The Relationship Between Lifestyle and Chronic Pain:
How You Can Play an Important Role in Your Pain Management
Pain is a universal experience that serves an essential function, which is to warn us of danger. And it can motivate us to protect damaged tissue while our body heals.
Think of a sprained ankle. It hurts too much to walk on a damaged ankle so we guard it. We use crutches to keep weight off of it and we give it time to heal. And in a few weeks, we are back to weight bearing, then soon we are back to full activity. Sometimes though, our pain persists beyond the time when the threat has passed, and our tissues have healed. Now pain no longer serves a useful purpose and becomes becomes what we call persistent or chronic pain. .
Other forms of persistent pain can result from nerve damage or degenerative conditions where certain tissues such as joints or discs are in a chronic state of injury and cause a chronic pain state.
People who experience persistent pain just want it gone. Unfortunately, the complexity of chronic pain can often make this a difficult task.
The hope that a pill, injection, or surgery can take away the pain often leads to disappointment. These interventions are essential components of chronic pain management but are not the only components of effective pain management. By focusing mostly on outside interventions, it is easy to miss out on other helpful tools because of an overdependence on too few treatment modalities.
Treating chronic pain is like moving a piano. A few people would struggle to lift it by themselves. However, a larger team of people could do it quite easily. Chronic pain patients often assemble a team of therapists such as acupuncturists, massage therapists, osteopaths, chiropractors, physical therapists, psychologists, or participate in yoga or tai chi activities. However, the one person that is often left off of the team is the patient.
PATIENT, HEAL THYSELF
Understandably, it is easy to see why one would not want to take an active role in the management of their chronic pain. After all, we leave our cars in the hands of qualified automotive technicians, so why would we want to take any responsibility for something as complex as our pain?
Have you ever considered how necessary your actions are in managing your chronic pain? When the concept of lifestyle comes up in the patient visit, it is often met with skepticism and sometimes frustration at our clinic.
It is unfortunate because when you truly understand how important your efforts are, you begin to make significant inroads in the management of your pain.

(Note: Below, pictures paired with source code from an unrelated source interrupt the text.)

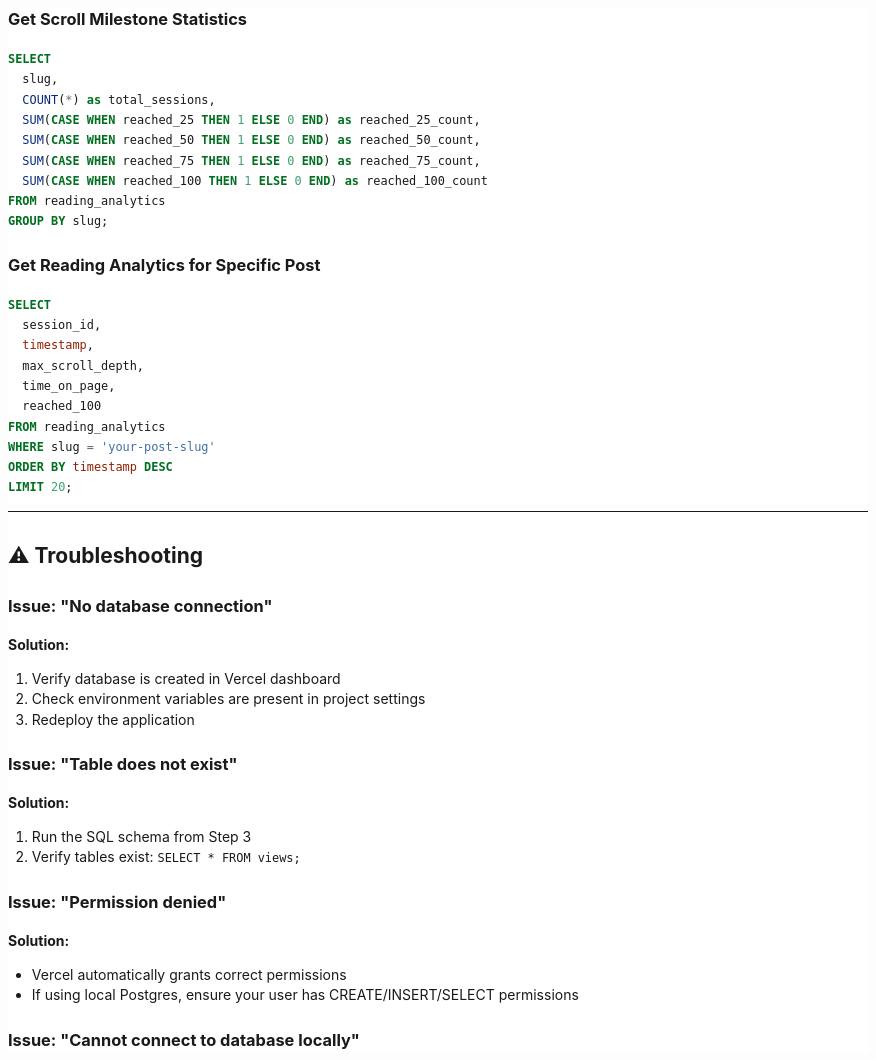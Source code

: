 ### Get Scroll Milestone Statistics
```sql
SELECT
  slug,
  COUNT(*) as total_sessions,
  SUM(CASE WHEN reached_25 THEN 1 ELSE 0 END) as reached_25_count,
  SUM(CASE WHEN reached_50 THEN 1 ELSE 0 END) as reached_50_count,
  SUM(CASE WHEN reached_75 THEN 1 ELSE 0 END) as reached_75_count,
  SUM(CASE WHEN reached_100 THEN 1 ELSE 0 END) as reached_100_count
FROM reading_analytics
GROUP BY slug;
```

### Get Reading Analytics for Specific Post
```sql
SELECT
  session_id,
  timestamp,
  max_scroll_depth,
  time_on_page,
  reached_100
FROM reading_analytics
WHERE slug = 'your-post-slug'
ORDER BY timestamp DESC
LIMIT 20;
```

---

## ⚠️ Troubleshooting

### Issue: "No database connection"

**Solution:**
1. Verify database is created in Vercel dashboard
2. Check environment variables are present in project settings
3. Redeploy the application

### Issue: "Table does not exist"

**Solution:**
1. Run the SQL schema from Step 3
2. Verify tables exist: `SELECT * FROM views;`

### Issue: "Permission denied"

**Solution:**
- Vercel automatically grants correct permissions
- If using local Postgres, ensure your user has CREATE/INSERT/SELECT permissions

### Issue: "Cannot connect to database locally"
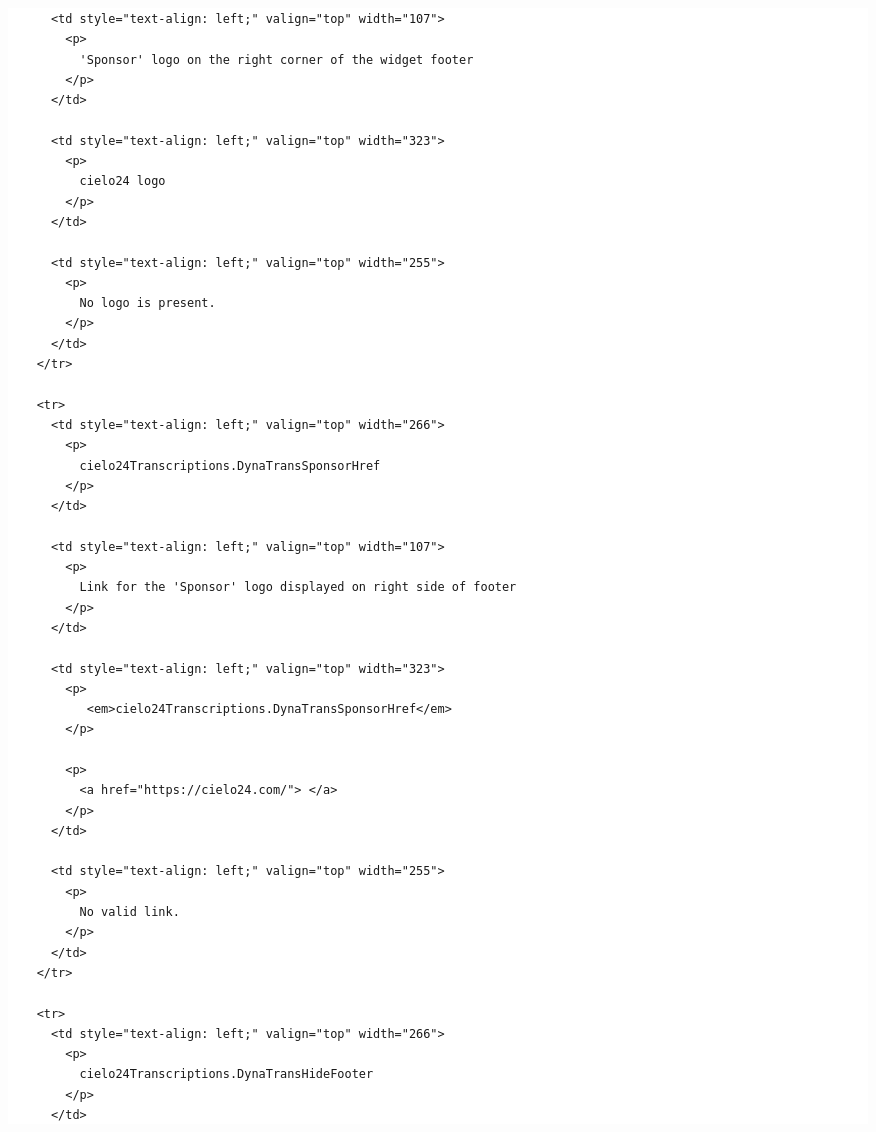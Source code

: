           <td style="text-align: left;" valign="top" width="107">
            <p>
              'Sponsor' logo on the right corner of the widget footer
            </p>
          </td>
          
          <td style="text-align: left;" valign="top" width="323">
            <p>
              cielo24 logo
            </p>
          </td>
          
          <td style="text-align: left;" valign="top" width="255">
            <p>
              No logo is present.
            </p>
          </td>
        </tr>
        
        <tr>
          <td style="text-align: left;" valign="top" width="266">
            <p>
              cielo24Transcriptions.DynaTransSponsorHref
            </p>
          </td>
          
          <td style="text-align: left;" valign="top" width="107">
            <p>
              Link for the 'Sponsor' logo displayed on right side of footer
            </p>
          </td>
          
          <td style="text-align: left;" valign="top" width="323">
            <p>
               <em>cielo24Transcriptions.DynaTransSponsorHref</em>
            </p>
            
            <p>
              <a href="https://cielo24.com/"> </a>
            </p>
          </td>
          
          <td style="text-align: left;" valign="top" width="255">
            <p>
              No valid link.
            </p>
          </td>
        </tr>
        
        <tr>
          <td style="text-align: left;" valign="top" width="266">
            <p>
              cielo24Transcriptions.DynaTransHideFooter
            </p>
          </td>
          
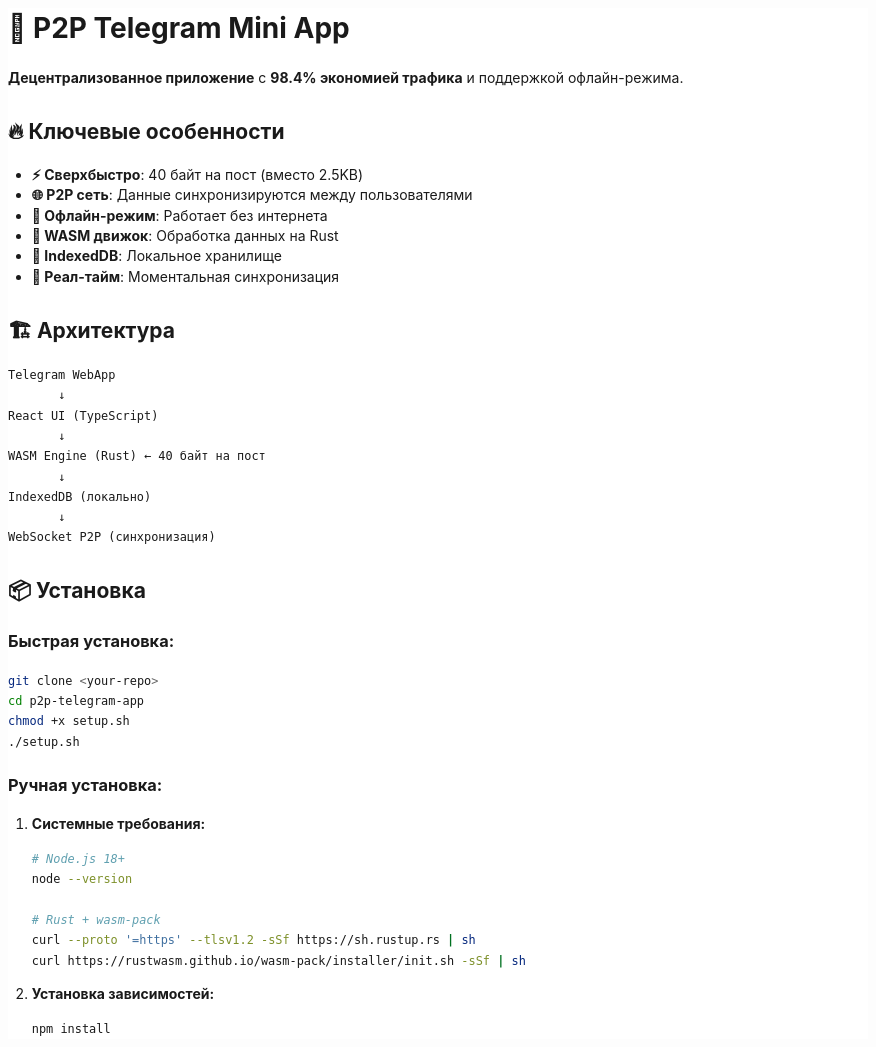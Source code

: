 # 🚀 P2P Telegram Mini App

**Децентрализованное приложение** с **98.4% экономией трафика** и поддержкой офлайн-режима.

## 🔥 Ключевые особенности

- **⚡ Сверхбыстро**: 40 байт на пост (вместо 2.5KB)
- **🌐 P2P сеть**: Данные синхронизируются между пользователями
- **📱 Офлайн-режим**: Работает без интернета
- **🦀 WASM движок**: Обработка данных на Rust
- **💾 IndexedDB**: Локальное хранилище
- **🔄 Реал-тайм**: Моментальная синхронизация

## 🏗️ Архитектура

```
Telegram WebApp
       ↓
React UI (TypeScript)
       ↓
WASM Engine (Rust) ← 40 байт на пост
       ↓
IndexedDB (локально)
       ↓
WebSocket P2P (синхронизация)
```

## 📦 Установка

### Быстрая установка:
```bash
git clone <your-repo>
cd p2p-telegram-app
chmod +x setup.sh
./setup.sh
```

### Ручная установка:

1. **Системные требования:**
   ```bash
   # Node.js 18+
   node --version
   
   # Rust + wasm-pack
   curl --proto '=https' --tlsv1.2 -sSf https://sh.rustup.rs | sh
   curl https://rustwasm.github.io/wasm-pack/installer/init.sh -sSf | sh
   ```

2. **Установка зависимостей:**
   ```bash
   npm install
   ```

While it is true that most of us leave the repair of our vehicles to the professionals, we are not entirely disconnected from the "health" of our cars. We can monitor the fluid levels, ensuring that the oil and radiator fluid remain topped up. We can pay attention to telltale signs of wear, such as squeaky brakes or uneven tire wear. Those who actively participate in the maintenance of their vehicles are more likely to avoid costly repairs.
The same principle applies to the management of our health and pain.